Stored data entries
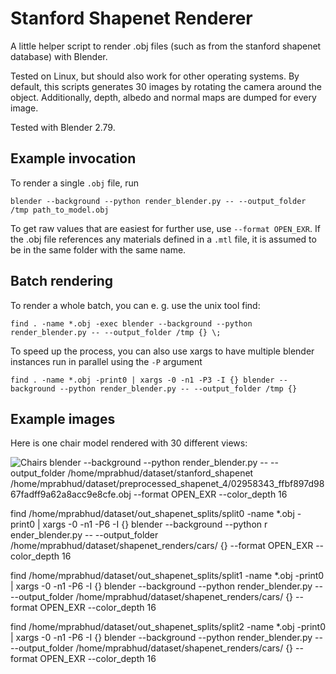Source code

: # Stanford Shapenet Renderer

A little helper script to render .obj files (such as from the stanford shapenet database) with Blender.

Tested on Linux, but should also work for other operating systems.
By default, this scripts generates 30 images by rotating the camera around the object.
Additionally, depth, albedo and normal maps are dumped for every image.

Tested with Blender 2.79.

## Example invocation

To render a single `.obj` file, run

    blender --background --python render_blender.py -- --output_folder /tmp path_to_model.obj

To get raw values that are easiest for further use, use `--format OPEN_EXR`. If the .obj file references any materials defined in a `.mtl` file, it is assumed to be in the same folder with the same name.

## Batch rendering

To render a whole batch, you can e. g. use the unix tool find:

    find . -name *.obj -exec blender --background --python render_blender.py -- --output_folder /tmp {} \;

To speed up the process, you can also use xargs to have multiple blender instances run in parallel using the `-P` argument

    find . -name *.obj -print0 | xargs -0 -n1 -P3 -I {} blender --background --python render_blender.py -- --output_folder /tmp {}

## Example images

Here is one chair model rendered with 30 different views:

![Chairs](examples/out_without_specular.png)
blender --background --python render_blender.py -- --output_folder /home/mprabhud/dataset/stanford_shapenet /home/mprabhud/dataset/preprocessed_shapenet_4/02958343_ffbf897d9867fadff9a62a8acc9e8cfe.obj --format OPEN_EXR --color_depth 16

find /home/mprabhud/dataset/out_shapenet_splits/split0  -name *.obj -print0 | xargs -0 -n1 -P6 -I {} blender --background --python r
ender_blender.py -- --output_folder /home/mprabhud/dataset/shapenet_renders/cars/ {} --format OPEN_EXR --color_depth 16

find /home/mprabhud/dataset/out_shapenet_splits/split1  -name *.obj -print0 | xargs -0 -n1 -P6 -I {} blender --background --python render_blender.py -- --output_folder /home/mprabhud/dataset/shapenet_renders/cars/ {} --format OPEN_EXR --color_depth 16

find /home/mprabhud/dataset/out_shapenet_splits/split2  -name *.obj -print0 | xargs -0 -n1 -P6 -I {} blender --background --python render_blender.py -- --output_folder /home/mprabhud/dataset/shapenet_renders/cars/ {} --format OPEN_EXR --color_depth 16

==

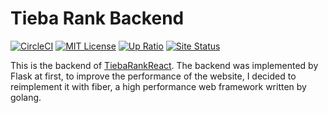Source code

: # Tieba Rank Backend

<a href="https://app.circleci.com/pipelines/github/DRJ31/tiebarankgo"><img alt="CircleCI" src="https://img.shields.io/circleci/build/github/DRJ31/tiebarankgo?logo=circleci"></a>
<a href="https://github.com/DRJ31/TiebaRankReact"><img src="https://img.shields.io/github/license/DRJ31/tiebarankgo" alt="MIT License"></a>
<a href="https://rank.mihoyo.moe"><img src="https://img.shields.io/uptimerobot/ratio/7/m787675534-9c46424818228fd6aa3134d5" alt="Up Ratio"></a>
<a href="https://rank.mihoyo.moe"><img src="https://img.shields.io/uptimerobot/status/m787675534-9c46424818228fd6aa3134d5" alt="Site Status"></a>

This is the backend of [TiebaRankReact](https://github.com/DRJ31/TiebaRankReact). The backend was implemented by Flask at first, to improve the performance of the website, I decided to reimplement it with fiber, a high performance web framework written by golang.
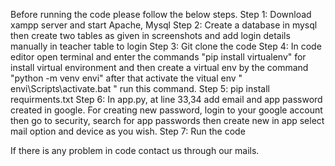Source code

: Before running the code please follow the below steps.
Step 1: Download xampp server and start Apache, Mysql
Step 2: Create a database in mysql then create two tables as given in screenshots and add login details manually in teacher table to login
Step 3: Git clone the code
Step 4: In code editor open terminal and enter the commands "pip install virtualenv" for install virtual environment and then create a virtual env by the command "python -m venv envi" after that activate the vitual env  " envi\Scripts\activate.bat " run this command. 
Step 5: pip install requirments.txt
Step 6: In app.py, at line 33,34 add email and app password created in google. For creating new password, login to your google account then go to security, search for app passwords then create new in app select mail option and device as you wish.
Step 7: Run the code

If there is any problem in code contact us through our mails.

--

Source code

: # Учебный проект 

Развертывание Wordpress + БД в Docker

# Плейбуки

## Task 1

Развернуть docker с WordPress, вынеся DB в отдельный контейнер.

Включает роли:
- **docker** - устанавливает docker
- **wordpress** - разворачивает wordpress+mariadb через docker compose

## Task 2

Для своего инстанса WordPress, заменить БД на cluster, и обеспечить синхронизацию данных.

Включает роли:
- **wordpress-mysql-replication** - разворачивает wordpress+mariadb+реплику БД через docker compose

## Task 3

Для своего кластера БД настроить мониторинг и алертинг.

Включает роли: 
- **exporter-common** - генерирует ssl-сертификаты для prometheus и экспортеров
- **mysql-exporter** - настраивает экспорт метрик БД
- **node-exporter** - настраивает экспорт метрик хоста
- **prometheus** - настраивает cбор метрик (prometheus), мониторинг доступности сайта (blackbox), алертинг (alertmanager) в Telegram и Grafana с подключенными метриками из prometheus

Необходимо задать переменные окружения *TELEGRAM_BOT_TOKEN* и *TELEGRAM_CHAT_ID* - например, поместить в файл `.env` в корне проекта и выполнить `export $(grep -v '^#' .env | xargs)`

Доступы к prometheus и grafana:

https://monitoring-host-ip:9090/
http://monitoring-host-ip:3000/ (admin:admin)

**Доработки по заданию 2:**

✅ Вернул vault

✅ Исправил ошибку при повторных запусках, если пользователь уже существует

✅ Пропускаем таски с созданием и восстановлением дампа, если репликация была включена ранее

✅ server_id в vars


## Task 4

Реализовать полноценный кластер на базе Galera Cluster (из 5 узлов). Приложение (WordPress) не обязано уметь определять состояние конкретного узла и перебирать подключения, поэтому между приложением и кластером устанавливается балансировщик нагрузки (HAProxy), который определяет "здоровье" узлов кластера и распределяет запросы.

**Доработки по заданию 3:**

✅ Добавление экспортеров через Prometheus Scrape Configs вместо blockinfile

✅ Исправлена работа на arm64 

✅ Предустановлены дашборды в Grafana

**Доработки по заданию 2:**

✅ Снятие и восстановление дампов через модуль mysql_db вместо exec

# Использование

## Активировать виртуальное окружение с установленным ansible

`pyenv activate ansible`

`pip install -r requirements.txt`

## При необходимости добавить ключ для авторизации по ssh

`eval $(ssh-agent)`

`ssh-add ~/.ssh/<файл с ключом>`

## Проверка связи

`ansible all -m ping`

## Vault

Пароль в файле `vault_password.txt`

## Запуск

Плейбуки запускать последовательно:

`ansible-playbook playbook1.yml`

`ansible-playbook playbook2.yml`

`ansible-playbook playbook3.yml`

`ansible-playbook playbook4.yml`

#### What the task requires
Your response should be the lines of the entries above that include the string "home".

#### Solution to this exercise
blender --background --python render_blender.py -- --output_folder /home/mprabhud/dataset/stanford_shapenet /home/mprabhud/dataset/preprocessed_shapenet_4/02958343_ffbf897d9867fadff9a62a8acc9e8cfe.obj --format OPEN_EXR --color_depth 16
find /home/mprabhud/dataset/out_shapenet_splits/split0  -name *.obj -print0 | xargs -0 -n1 -P6 -I {} blender --background --python r
ender_blender.py -- --output_folder /home/mprabhud/dataset/shapenet_renders/cars/ {} --format OPEN_EXR --color_depth 16
find /home/mprabhud/dataset/out_shapenet_splits/split1  -name *.obj -print0 | xargs -0 -n1 -P6 -I {} blender --background --python render_blender.py -- --output_folder /home/mprabhud/dataset/shapenet_renders/cars/ {} --format OPEN_EXR --color_depth 16
find /home/mprabhud/dataset/out_shapenet_splits/split2  -name *.obj -print0 | xargs -0 -n1 -P6 -I {} blender --background --python render_blender.py -- --output_folder /home/mprabhud/dataset/shapenet_renders/cars/ {} --format OPEN_EXR --color_depth 16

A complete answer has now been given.